╔══
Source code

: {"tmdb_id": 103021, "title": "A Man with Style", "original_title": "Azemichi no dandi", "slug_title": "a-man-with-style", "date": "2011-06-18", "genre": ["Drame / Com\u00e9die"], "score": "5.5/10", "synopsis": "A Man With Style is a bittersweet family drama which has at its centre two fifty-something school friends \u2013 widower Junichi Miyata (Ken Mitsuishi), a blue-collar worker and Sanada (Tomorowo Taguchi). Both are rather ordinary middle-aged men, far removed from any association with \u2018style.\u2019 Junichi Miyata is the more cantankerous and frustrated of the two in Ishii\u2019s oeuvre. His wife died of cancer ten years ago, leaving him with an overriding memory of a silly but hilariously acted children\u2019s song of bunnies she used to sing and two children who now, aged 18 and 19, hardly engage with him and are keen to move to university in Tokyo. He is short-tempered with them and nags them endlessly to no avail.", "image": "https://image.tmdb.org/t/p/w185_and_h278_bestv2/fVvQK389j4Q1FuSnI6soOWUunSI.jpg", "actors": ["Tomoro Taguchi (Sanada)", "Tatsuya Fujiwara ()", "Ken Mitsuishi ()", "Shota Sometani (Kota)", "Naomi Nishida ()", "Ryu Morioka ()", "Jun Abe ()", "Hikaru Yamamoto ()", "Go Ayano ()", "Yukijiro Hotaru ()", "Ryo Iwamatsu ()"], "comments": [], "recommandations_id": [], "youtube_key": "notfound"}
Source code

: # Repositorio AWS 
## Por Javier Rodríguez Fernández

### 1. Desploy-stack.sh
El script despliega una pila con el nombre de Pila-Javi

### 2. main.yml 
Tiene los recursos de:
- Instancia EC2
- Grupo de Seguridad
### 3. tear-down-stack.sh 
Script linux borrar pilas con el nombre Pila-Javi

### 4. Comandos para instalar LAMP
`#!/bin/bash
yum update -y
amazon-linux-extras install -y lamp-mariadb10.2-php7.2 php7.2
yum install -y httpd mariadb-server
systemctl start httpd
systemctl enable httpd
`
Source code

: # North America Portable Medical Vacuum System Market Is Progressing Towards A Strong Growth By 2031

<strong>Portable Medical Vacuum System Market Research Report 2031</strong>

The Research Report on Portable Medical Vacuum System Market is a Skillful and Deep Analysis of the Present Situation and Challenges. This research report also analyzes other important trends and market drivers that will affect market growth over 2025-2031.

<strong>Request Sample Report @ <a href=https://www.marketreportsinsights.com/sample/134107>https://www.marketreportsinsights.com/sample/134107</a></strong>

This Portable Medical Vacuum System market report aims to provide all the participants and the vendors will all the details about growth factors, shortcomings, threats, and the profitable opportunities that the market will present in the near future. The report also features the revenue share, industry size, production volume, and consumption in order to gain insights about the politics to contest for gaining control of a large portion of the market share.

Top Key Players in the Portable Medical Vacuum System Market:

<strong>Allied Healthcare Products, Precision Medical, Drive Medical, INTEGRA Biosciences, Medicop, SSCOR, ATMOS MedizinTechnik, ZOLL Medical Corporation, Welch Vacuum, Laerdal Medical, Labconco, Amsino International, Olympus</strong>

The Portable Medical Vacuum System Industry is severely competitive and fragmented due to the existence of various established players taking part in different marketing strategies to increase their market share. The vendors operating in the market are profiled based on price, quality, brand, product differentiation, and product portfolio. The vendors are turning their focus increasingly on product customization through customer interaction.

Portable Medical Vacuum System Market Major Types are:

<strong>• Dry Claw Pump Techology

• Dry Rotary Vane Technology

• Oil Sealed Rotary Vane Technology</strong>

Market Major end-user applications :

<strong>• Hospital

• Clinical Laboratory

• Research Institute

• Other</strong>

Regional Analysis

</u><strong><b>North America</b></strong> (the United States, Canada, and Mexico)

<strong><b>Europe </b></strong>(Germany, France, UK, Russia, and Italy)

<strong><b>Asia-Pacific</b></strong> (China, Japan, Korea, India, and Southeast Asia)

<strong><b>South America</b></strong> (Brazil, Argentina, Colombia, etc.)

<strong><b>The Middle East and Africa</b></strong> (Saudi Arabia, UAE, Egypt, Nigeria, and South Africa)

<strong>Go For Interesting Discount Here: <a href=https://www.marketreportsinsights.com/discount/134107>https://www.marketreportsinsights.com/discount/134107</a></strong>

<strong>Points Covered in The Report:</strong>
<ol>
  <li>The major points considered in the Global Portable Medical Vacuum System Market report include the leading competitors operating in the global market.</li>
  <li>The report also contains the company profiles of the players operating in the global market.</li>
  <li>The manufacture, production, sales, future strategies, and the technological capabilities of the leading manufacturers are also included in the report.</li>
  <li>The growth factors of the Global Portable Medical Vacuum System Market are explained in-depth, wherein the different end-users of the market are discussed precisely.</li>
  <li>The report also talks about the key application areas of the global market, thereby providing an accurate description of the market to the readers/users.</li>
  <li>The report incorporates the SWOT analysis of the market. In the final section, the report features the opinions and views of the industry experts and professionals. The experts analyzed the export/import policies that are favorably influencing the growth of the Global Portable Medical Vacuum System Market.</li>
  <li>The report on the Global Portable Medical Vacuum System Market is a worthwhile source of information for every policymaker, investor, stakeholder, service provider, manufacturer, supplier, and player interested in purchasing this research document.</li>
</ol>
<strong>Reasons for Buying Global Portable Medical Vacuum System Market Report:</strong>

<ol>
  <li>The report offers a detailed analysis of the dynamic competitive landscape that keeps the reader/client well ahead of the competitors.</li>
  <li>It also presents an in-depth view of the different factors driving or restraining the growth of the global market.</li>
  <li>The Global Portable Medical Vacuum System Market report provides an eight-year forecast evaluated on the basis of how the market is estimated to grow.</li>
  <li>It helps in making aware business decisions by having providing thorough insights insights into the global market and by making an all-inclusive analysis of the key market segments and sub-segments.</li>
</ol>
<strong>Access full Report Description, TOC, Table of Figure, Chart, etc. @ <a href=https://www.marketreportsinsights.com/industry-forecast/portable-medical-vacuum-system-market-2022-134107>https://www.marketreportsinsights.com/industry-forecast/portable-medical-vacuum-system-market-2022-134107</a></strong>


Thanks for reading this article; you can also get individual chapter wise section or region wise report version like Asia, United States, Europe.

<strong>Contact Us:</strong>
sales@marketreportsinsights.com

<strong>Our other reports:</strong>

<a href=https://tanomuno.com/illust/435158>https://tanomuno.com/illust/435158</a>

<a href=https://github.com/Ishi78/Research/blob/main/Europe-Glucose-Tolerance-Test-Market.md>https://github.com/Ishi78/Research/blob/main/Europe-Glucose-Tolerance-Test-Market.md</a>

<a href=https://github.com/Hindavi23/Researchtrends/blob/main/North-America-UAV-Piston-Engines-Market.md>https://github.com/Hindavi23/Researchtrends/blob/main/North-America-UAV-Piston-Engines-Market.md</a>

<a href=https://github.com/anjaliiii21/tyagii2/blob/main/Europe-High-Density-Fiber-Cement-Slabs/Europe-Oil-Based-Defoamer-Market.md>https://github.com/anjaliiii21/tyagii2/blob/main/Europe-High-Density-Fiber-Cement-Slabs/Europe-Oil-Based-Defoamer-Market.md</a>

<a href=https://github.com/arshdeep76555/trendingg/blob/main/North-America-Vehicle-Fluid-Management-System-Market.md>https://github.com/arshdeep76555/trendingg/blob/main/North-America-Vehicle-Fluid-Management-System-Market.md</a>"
╚══
◆ **PROBLEM TO WORK ON**
Write out every entry exactly as given.

◆ **WRITTEN SOLUTION**
Source code

: {"tmdb_id": 103021, "title": "A Man with Style", "original_title": "Azemichi no dandi", "slug_title": "a-man-with-style", "date": "2011-06-18", "genre": ["Drame / Com\u00e9die"], "score": "5.5/10", "synopsis": "A Man With Style is a bittersweet family drama which has at its centre two fifty-something school friends \u2013 widower Junichi Miyata (Ken Mitsuishi), a blue-collar worker and Sanada (Tomorowo Taguchi). Both are rather ordinary middle-aged men, far removed from any association with \u2018style.\u2019 Junichi Miyata is the more cantankerous and frustrated of the two in Ishii\u2019s oeuvre. His wife died of cancer ten years ago, leaving him with an overriding memory of a silly but hilariously acted children\u2019s song of bunnies she used to sing and two children who now, aged 18 and 19, hardly engage with him and are keen to move to university in Tokyo. He is short-tempered with them and nags them endlessly to no avail.", "image": "https://image.tmdb.org/t/p/w185_and_h278_bestv2/fVvQK389j4Q1FuSnI6soOWUunSI.jpg", "actors": ["Tomoro Taguchi (Sanada)", "Tatsuya Fujiwara ()", "Ken Mitsuishi ()", "Shota Sometani (Kota)", "Naomi Nishida ()", "Ryu Morioka ()", "Jun Abe ()", "Hikaru Yamamoto ()", "Go Ayano ()", "Yukijiro Hotaru ()", "Ryo Iwamatsu ()"], "comments": [], "recommandations_id": [], "youtube_key": "notfound"}
Source code

: # Repositorio AWS 
## Por Javier Rodríguez Fernández

### 1. Desploy-stack.sh
El script despliega una pila con el nombre de Pila-Javi

### 2. main.yml 
Tiene los recursos de:
- Instancia EC2
- Grupo de Seguridad
### 3. tear-down-stack.sh 
Script linux borrar pilas con el nombre Pila-Javi

### 4. Comandos para instalar LAMP
`#!/bin/bash
yum update -y
amazon-linux-extras install -y lamp-mariadb10.2-php7.2 php7.2
yum install -y httpd mariadb-server
systemctl start httpd
systemctl enable httpd
`
Source code

: # North America Portable Medical Vacuum System Market Is Progressing Towards A Strong Growth By 2031

<strong>Portable Medical Vacuum System Market Research Report 2031</strong>

The Research Report on Portable Medical Vacuum System Market is a Skillful and Deep Analysis of the Present Situation and Challenges. This research report also analyzes other important trends and market drivers that will affect market growth over 2025-2031.

<strong>Request Sample Report @ <a href=https://www.marketreportsinsights.com/sample/134107>https://www.marketreportsinsights.com/sample/134107</a></strong>

This Portable Medical Vacuum System market report aims to provide all the participants and the vendors will all the details about growth factors, shortcomings, threats, and the profitable opportunities that the market will present in the near future. The report also features the revenue share, industry size, production volume, and consumption in order to gain insights about the politics to contest for gaining control of a large portion of the market share.

Top Key Players in the Portable Medical Vacuum System Market:

<strong>Allied Healthcare Products, Precision Medical, Drive Medical, INTEGRA Biosciences, Medicop, SSCOR, ATMOS MedizinTechnik, ZOLL Medical Corporation, Welch Vacuum, Laerdal Medical, Labconco, Amsino International, Olympus</strong>

The Portable Medical Vacuum System Industry is severely competitive and fragmented due to the existence of various established players taking part in different marketing strategies to increase their market share. The vendors operating in the market are profiled based on price, quality, brand, product differentiation, and product portfolio. The vendors are turning their focus increasingly on product customization through customer interaction.

Portable Medical Vacuum System Market Major Types are:

<strong>• Dry Claw Pump Techology

• Dry Rotary Vane Technology

• Oil Sealed Rotary Vane Technology</strong>

Market Major end-user applications :

<strong>• Hospital

• Clinical Laboratory

• Research Institute

• Other</strong>

Regional Analysis

</u><strong><b>North America</b></strong> (the United States, Canada, and Mexico)

<strong><b>Europe </b></strong>(Germany, France, UK, Russia, and Italy)

<strong><b>Asia-Pacific</b></strong> (China, Japan, Korea, India, and Southeast Asia)

<strong><b>South America</b></strong> (Brazil, Argentina, Colombia, etc.)

<strong><b>The Middle East and Africa</b></strong> (Saudi Arabia, UAE, Egypt, Nigeria, and South Africa)

<strong>Go For Interesting Discount Here: <a href=https://www.marketreportsinsights.com/discount/134107>https://www.marketreportsinsights.com/discount/134107</a></strong>

<strong>Points Covered in The Report:</strong>
<ol>
  <li>The major points considered in the Global Portable Medical Vacuum System Market report include the leading competitors operating in the global market.</li>
  <li>The report also contains the company profiles of the players operating in the global market.</li>
  <li>The manufacture, production, sales, future strategies, and the technological capabilities of the leading manufacturers are also included in the report.</li>
  <li>The growth factors of the Global Portable Medical Vacuum System Market are explained in-depth, wherein the different end-users of the market are discussed precisely.</li>
  <li>The report also talks about the key application areas of the global market, thereby providing an accurate description of the market to the readers/users.</li>
  <li>The report incorporates the SWOT analysis of the market. In the final section, the report features the opinions and views of the industry experts and professionals. The experts analyzed the export/import policies that are favorably influencing the growth of the Global Portable Medical Vacuum System Market.</li>
  <li>The report on the Global Portable Medical Vacuum System Market is a worthwhile source of information for every policymaker, investor, stakeholder, service provider, manufacturer, supplier, and player interested in purchasing this research document.</li>
</ol>
<strong>Reasons for Buying Global Portable Medical Vacuum System Market Report:</strong>

<ol>
  <li>The report offers a detailed analysis of the dynamic competitive landscape that keeps the reader/client well ahead of the competitors.</li>
  <li>It also presents an in-depth view of the different factors driving or restraining the growth of the global market.</li>
  <li>The Global Portable Medical Vacuum System Market report provides an eight-year forecast evaluated on the basis of how the market is estimated to grow.</li>
  <li>It helps in making aware business decisions by having providing thorough insights insights into the global market and by making an all-inclusive analysis of the key market segments and sub-segments.</li>
</ol>
<strong>Access full Report Description, TOC, Table of Figure, Chart, etc. @ <a href=https://www.marketreportsinsights.com/industry-forecast/portable-medical-vacuum-system-market-2022-134107>https://www.marketreportsinsights.com/industry-forecast/portable-medical-vacuum-system-market-2022-134107</a></strong>


Thanks for reading this article; you can also get individual chapter wise section or region wise report version like Asia, United States, Europe.

<strong>Contact Us:</strong>
sales@marketreportsinsights.com

<strong>Our other reports:</strong>

<a href=https://tanomuno.com/illust/435158>https://tanomuno.com/illust/435158</a>

<a href=https://github.com/Ishi78/Research/blob/main/Europe-Glucose-Tolerance-Test-Market.md>https://github.com/Ishi78/Research/blob/main/Europe-Glucose-Tolerance-Test-Market.md</a>

<a href=https://github.com/Hindavi23/Researchtrends/blob/main/North-America-UAV-Piston-Engines-Market.md>https://github.com/Hindavi23/Researchtrends/blob/main/North-America-UAV-Piston-Engines-Market.md</a>

<a href=https://github.com/anjaliiii21/tyagii2/blob/main/Europe-High-Density-Fiber-Cement-Slabs/Europe-Oil-Based-Defoamer-Market.md>https://github.com/anjaliiii21/tyagii2/blob/main/Europe-High-Density-Fiber-Cement-Slabs/Europe-Oil-Based-Defoamer-Market.md</a>

<a href=https://github.com/arshdeep76555/trendingg/blob/main/North-America-Vehicle-Fluid-Management-System-Market.md>https://github.com/arshdeep76555/trendingg/blob/main/North-America-Vehicle-Fluid-Management-System-Market.md</a>"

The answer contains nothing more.